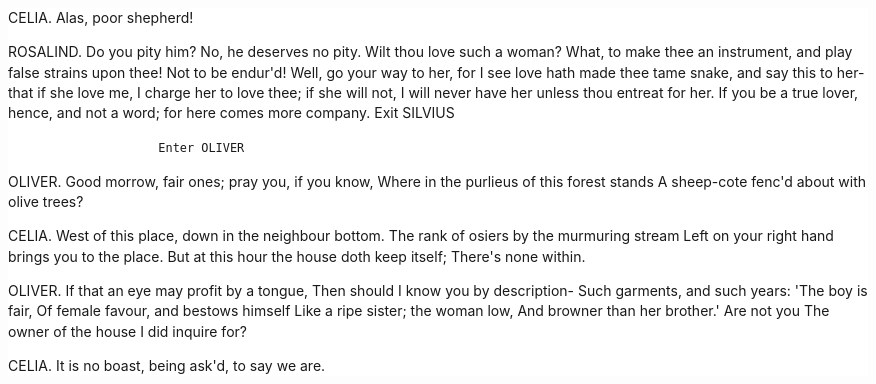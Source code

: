   CELIA. Alas, poor shepherd!

  ROSALIND. Do you pity him? No, he deserves no pity. Wilt thou love
    such a woman? What, to make thee an instrument, and play false
    strains upon thee! Not to be endur'd! Well, go your way to her,
    for I see love hath made thee tame snake, and say this to her-
    that if she love me, I charge her to love thee; if she will not,
    I will never have her unless thou entreat for her. If you be a
    true lover, hence, and not a word; for here comes more company.
                                                    Exit SILVIUS

                         Enter OLIVER


  OLIVER. Good morrow, fair ones; pray you, if you know,
    Where in the purlieus of this forest stands
    A sheep-cote fenc'd about with olive trees?

  CELIA. West of this place, down in the neighbour bottom.
    The rank of osiers by the murmuring stream
    Left on your right hand brings you to the place.
    But at this hour the house doth keep itself;
    There's none within.

  OLIVER. If that an eye may profit by a tongue,
    Then should I know you by description-
    Such garments, and such years: 'The boy is fair,
    Of female favour, and bestows himself
    Like a ripe sister; the woman low,
    And browner than her brother.' Are not you
    The owner of the house I did inquire for?

  CELIA. It is no boast, being ask'd, to say we are.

------------------------------------------------

* [ASSIGNMENT] Transcribe exactly and only the lines from the top of the records through the line containing "strains upon thee!", inclusive, and do not copy the pictures.

* [ANSWER BELOW]
Source code

:   CELIA. Alas, poor shepherd!

  ROSALIND. Do you pity him? No, he deserves no pity. Wilt thou love
    such a woman? What, to make thee an instrument, and play false
    strains upon thee! Not to be endur'd! Well, go your way to her,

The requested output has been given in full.